#### What needs to be done
Bring together all lines of the material below that contain the string "different".

#### Given data
####################

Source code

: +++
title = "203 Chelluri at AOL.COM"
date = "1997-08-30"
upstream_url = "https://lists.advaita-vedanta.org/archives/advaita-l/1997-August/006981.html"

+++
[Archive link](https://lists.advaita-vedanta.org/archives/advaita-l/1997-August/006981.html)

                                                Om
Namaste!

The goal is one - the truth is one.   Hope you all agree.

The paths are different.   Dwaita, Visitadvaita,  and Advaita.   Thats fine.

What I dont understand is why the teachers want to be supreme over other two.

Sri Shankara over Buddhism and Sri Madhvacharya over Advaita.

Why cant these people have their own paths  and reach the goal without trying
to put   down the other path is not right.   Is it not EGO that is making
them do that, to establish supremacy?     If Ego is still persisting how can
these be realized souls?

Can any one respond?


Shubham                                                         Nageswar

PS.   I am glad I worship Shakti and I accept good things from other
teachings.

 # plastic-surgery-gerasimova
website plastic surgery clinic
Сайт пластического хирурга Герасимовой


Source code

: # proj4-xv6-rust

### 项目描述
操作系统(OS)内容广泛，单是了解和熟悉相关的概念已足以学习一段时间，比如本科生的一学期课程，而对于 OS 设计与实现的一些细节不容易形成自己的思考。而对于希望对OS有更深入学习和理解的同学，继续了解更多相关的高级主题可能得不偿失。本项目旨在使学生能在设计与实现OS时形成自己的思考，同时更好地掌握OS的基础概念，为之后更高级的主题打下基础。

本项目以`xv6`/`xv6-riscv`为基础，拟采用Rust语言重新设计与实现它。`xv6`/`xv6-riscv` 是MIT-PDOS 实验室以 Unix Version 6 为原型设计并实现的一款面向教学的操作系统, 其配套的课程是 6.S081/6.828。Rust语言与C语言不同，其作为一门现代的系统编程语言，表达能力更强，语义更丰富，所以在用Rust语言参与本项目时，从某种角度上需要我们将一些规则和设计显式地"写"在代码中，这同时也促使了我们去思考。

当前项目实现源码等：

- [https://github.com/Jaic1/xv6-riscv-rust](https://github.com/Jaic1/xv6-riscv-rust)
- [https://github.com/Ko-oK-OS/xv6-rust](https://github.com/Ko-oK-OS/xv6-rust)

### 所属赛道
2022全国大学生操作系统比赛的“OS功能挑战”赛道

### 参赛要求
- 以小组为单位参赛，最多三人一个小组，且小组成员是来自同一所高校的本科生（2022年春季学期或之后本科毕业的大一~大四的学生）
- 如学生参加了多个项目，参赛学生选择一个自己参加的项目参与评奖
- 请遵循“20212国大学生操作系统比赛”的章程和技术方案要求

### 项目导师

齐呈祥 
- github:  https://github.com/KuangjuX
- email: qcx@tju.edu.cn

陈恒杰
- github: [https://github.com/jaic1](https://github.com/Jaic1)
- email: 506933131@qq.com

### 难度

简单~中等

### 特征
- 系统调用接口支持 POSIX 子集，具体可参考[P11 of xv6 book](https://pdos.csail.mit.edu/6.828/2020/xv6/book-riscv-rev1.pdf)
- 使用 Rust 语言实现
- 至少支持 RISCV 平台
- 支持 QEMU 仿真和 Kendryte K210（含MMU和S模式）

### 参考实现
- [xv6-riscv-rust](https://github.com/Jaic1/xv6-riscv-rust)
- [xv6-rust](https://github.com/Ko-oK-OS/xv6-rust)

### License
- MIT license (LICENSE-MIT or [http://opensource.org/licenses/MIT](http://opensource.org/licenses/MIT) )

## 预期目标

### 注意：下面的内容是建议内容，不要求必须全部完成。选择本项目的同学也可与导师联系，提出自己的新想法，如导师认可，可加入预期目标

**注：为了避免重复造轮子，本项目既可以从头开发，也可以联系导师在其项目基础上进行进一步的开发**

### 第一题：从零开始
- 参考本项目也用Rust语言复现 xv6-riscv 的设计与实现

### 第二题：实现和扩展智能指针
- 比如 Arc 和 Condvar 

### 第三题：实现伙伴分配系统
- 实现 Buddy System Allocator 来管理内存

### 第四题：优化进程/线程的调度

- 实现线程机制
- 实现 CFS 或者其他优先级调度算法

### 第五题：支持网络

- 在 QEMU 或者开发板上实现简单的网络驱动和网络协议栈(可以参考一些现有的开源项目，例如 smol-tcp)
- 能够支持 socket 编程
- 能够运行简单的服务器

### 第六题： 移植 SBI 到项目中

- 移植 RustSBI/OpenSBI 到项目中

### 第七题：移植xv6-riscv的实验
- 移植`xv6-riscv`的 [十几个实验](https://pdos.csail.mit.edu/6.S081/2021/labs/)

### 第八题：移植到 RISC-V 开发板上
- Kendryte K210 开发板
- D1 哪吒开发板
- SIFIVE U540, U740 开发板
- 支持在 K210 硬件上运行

####################

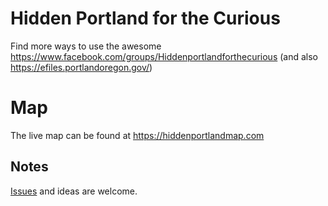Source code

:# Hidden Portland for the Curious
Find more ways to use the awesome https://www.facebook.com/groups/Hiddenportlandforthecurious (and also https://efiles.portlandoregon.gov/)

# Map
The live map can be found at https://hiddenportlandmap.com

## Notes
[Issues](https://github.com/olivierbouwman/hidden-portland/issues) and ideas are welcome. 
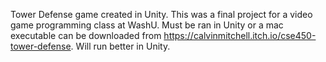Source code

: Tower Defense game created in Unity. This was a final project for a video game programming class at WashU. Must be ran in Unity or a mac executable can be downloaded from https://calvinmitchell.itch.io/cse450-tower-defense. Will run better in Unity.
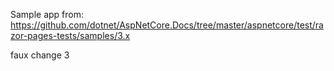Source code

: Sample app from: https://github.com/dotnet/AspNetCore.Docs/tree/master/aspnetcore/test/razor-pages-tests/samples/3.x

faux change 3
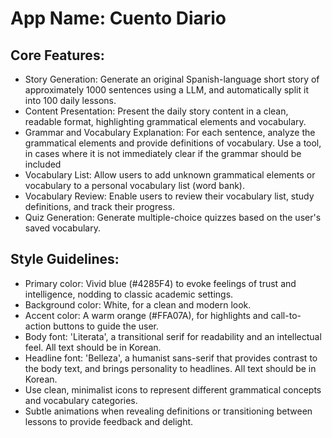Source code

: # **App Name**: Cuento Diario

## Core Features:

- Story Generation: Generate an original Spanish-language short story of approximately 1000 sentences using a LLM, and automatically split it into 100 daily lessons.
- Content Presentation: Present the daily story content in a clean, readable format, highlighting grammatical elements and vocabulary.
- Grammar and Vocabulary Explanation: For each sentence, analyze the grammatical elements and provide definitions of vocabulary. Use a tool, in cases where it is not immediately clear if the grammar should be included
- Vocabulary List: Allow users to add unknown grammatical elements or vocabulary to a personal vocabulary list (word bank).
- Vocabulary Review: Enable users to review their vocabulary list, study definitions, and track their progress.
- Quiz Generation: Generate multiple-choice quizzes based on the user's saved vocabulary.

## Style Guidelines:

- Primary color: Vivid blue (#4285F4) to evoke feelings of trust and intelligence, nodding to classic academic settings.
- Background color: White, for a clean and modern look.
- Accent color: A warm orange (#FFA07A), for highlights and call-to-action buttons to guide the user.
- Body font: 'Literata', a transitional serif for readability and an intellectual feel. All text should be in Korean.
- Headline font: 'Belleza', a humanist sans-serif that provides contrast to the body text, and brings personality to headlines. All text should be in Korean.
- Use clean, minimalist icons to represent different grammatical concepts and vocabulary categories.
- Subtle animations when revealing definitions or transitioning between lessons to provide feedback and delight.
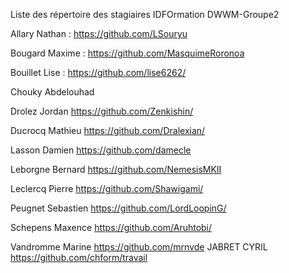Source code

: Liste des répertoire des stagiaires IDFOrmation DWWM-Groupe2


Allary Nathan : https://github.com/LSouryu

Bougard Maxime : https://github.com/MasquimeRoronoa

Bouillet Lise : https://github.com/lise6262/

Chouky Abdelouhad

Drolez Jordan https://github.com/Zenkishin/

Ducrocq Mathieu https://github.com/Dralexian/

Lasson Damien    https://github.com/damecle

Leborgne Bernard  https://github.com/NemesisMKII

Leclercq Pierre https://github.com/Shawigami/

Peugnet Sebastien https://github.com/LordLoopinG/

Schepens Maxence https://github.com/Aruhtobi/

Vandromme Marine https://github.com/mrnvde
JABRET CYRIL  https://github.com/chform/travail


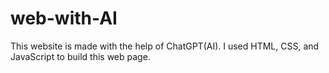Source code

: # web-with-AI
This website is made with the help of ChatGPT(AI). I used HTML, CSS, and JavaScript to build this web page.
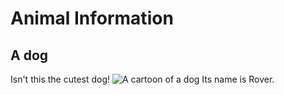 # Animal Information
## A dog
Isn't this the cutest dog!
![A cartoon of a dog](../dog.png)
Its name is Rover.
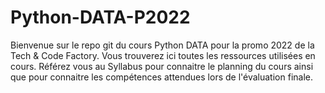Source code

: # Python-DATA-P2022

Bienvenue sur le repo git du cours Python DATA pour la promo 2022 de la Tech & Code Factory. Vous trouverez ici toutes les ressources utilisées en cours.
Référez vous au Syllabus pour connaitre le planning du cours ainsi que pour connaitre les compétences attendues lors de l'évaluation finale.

####################

#### Response for this exercise
The paths are different.   Dwaita, Visitadvaita,  and Advaita.   Thats fine.
- Use clean, minimalist icons to represent different grammatical concepts and vocabulary categories.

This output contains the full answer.